He is out in this ball everyday and every morning i check on him,he has put all of his bedding (toilet paper) into it to sleep inside,but still exercises in it with everything spinning around inside


----------



## MissTyc (27 May 2013)

If that is a toilet roll tube between the two boxes I'd highly recommend replacing it with something more robust as he will be out before you can blink. It's a good design idea in absence of a cage - perhaps consider getting hold of a bigger box and continuing the project?


----------



## DreamingIsBelieving (27 May 2013)

How sweet, glad to hear he's getting on alright with his one tooth. He seems like he loves his new cage!
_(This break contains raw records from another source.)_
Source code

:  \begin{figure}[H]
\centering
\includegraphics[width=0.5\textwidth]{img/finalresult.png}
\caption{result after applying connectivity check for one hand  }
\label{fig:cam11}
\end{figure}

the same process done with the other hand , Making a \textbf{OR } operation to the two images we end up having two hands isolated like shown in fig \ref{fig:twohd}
A word of warning, if you're connecting the cages with a toilet role middle you may find he will most probably chew through it (I give my hamsters toilet roll middles inside their cage purely because they love chewing those things!) so best replacing with a plastic one. You know, the purpose made ones that sometimes come with shop bought cages - you can buy them separately though and connect with duct tape like you have done with the toilet roll middle. Better safe than sorry. Hamsters are great escape artists!


----------



## Mrs. Jingle (27 May 2013)

Or perhaps just a bit of white plastic plumbers pipe in the appropriate size to link the cages?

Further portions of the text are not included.